LONDON: Thousands of Iranians awaiting coronavirus disease (COVID-19) vaccines have crossed into neighboring Armenia in search of jabs.
Iran is currently in the midst of a devastating fifth wave of COVID-19 infections, spurred in part by the delta variant, that has seen average daily infections spike 63 percent to 17,000.
The jump in infections has been exacerbated by Iran’s floundering vaccination campaign, which has so far seen just two percent of Iran’s 84 million people fully vaccinated, according to Oxford University’s Our World in Data project.
Western vaccines have been banned by a decree of Supreme Leader Ayatollah Khamenei, who in January this year cast doubt on the trustworthiness of British and American-made inoculations.

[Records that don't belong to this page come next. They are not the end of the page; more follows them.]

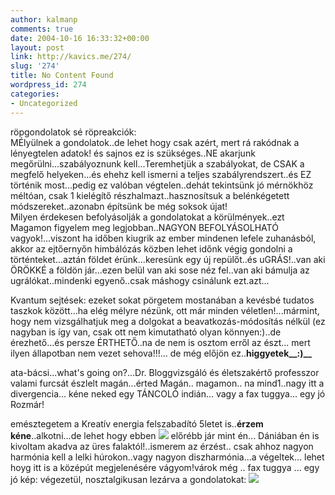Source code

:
 ```yaml
---
author: kalmanp
comments: true
date: 2004-10-16 16:33:32+00:00
layout: post
link: http://kavics.me/274/
slug: '274'
title: No Content Found
wordpress_id: 274
categories:
- Uncategorized
---
```


röpgondolatok sé röpreakciók:  
MÉlyülnek a gondolatok..de lehet hogy csak azért, mert rá rakódnak a lényegtelen adatok! és sajnos ez is szükséges..NE akarjunk megőrülni...szabályoznunk kell...Teremhetjük a szabályokat, de CSAK a megfelő helyeken...és ehehz kell ismerni a teljes szabályrendszert..és EZ történik most...pedig ez valóban végtelen..dehát tekintsünk jó mérnökhöz méltóan, csak 1 kielégítő részhalmazt..hasznosítsuk a belénkégetett módszereket..azonabn építsünk be még soksok újat!  
Milyen érdekesen befolyásolják a gondolatokat a körülmények..ezt Magamon figyelem meg legjobban..NAGYON BEFOLYÁSOLHATÓ vagyok!...viszont ha időben kiugrik az ember mindenen lefele zuhanásból, akkor az ejtőernyőn himbálózás közben lehet időnk végig gondolni a történteket...aztán földet érünk...keresünk egy új repülőt..és uGRÁS!..van aki ÖRÖKKÉ a földön jár...ezen belül van aki sose néz fel..van aki bámulja az ugrálókat..mindenki egyenő..csak máshogy csinálunk ezt.azt...




Kvantum sejtések: ezeket sokat pörgetem mostanában a kevésbé tudatos taszkok között...ha elég mélyre nézünk, ott már minden véletlen!...mármint, hogy nem vizsgálhatjuk meg a dolgokat a beavatkozás-módosítás nélkül (ez nagyban is így van, csak ott nem kimutatható olyan könnyen:)..de érezhető...és persze ÉRTHETŐ..na de nem is osztom erről az észt... mert ilyen állapotban nem vezet sehova!!!... de még előjön ez..**higgyetek__:)__**




ata-bácsi...what's going on?...Dr. Bloggvizsgáló és életszakértő professzor valami furcsát észlelt magán...érted Magán.. magamon.. na mind1..nagy itt a divergencia... kéne neked egy TÁNCOLÓ indián... vagy a fax tuggya... egy jó Rozmár!




emésztegetem a Kreatív energia felszabadító 5letet is..**érzem kéne**..alkotni...de lehet hogy ebben ![](http://kavics.freeblog.hu/Files/agyklon.JPG) előrébb jár mint én... Dániában én is kivoltam akadva az üres falaktól!..ismerem az érzést.. csak ahhoz nagyon harmónia kell a lelki húrokon..vagy nagyon diszharmónia...a végeltek... lehet hoyg itt is a középút megjelenésére vágyom!várok még .. fax tuggya ... egy jó kép: végezetül, nosztalgikusan lezárva a gondolatokat: ![](http://kavics.freeblog.hu/Files/yoyo.JPG)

Unlike Iran, Armenia — with its comparatively tiny 3 million inhabitants — has more vaccine doses than people willing to take them, and has begun offering vaccines for free to foreigners without requiring registrations.

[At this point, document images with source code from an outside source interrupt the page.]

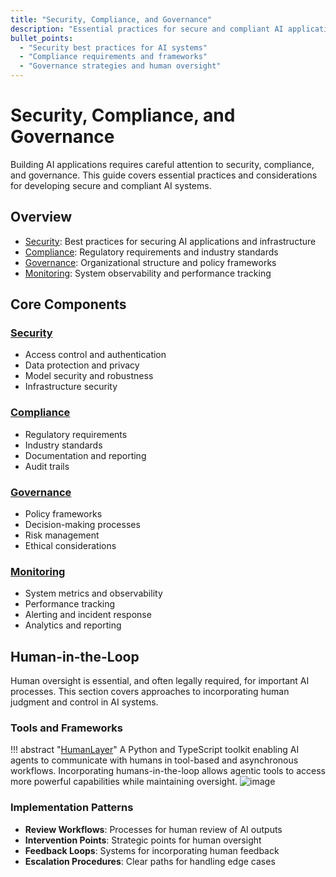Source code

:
 ```yaml
---
title: "Security, Compliance, and Governance"
description: "Essential practices for secure and compliant AI applications"
bullet_points:
  - "Security best practices for AI systems"
  - "Compliance requirements and frameworks"
  - "Governance strategies and human oversight"
---
```


# Security, Compliance, and Governance

Building AI applications requires careful attention to security, compliance, and governance. This guide covers essential practices and considerations for developing secure and compliant AI systems.

## Overview

- [Security](security.md): Best practices for securing AI applications and infrastructure
- [Compliance](compliance.md): Regulatory requirements and industry standards
- [Governance](governance.md): Organizational structure and policy frameworks
- [Monitoring](monitoring.md): System observability and performance tracking

## Core Components

### [Security](security.md)
- Access control and authentication
- Data protection and privacy
- Model security and robustness
- Infrastructure security

### [Compliance](compliance.md)
- Regulatory requirements
- Industry standards
- Documentation and reporting
- Audit trails

### [Governance](governance.md)
- Policy frameworks
- Decision-making processes
- Risk management
- Ethical considerations

### [Monitoring](monitoring.md)
- System metrics and observability
- Performance tracking
- Alerting and incident response
- Analytics and reporting

## Human-in-the-Loop

Human oversight is essential, and often legally required, for important AI processes. This section covers approaches to incorporating human judgment and control in AI systems.

### Tools and Frameworks

!!! abstract "[HumanLayer](https://github.com/humanlayer/humanlayer)"
    A Python and TypeScript toolkit enabling AI agents to communicate with humans in tool-based and asynchronous workflows. Incorporating humans-in-the-loop allows agentic tools to access more powerful capabilities while maintaining oversight.
    ![image](https://github.com/user-attachments/assets/033ef7e8-7b7d-44b5-8009-690dd230b48b)

### Implementation Patterns

- **Review Workflows**: Processes for human review of AI outputs
- **Intervention Points**: Strategic points for human oversight
- **Feedback Loops**: Systems for incorporating human feedback
- **Escalation Procedures**: Clear paths for handling edge cases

Mobile clinics have been set up in the streets to make the jabs easily accessible to tourists and visitors.
Critically, Armenia is one of the few countries that Iranians do not need a visa in order to enter — and the country’s capital, Yerevan, is just a seven-hour drive from the border.
Parvin Chamanpira, 53, and her husband calculated that it would be months before they qualified for a vaccine in Iran, so last week they travelled to Yerevan to receive their shots.
“This is not an ideal choice for Iranians to be forced to travel and spend a lot of money and be stressed out for getting a vaccine,” Chamanpira said. “We would not do it if we didn’t have to.”
They plan to return in a few weeks for their next dose.
Neither Armenian nor Iranian officials have said how many have travelled to the smaller country for a vaccine, but other clues point to a surge in demand from desperate Iranians.
The number of flights between Tehran and Yerevan has been increased to meet demand, and tickets have sold out until late August.
Vaccine bus trips have sprung up between the countries, and reports from the New York Times suggest many people have been chartering their own buses or vans and planning their trips independently.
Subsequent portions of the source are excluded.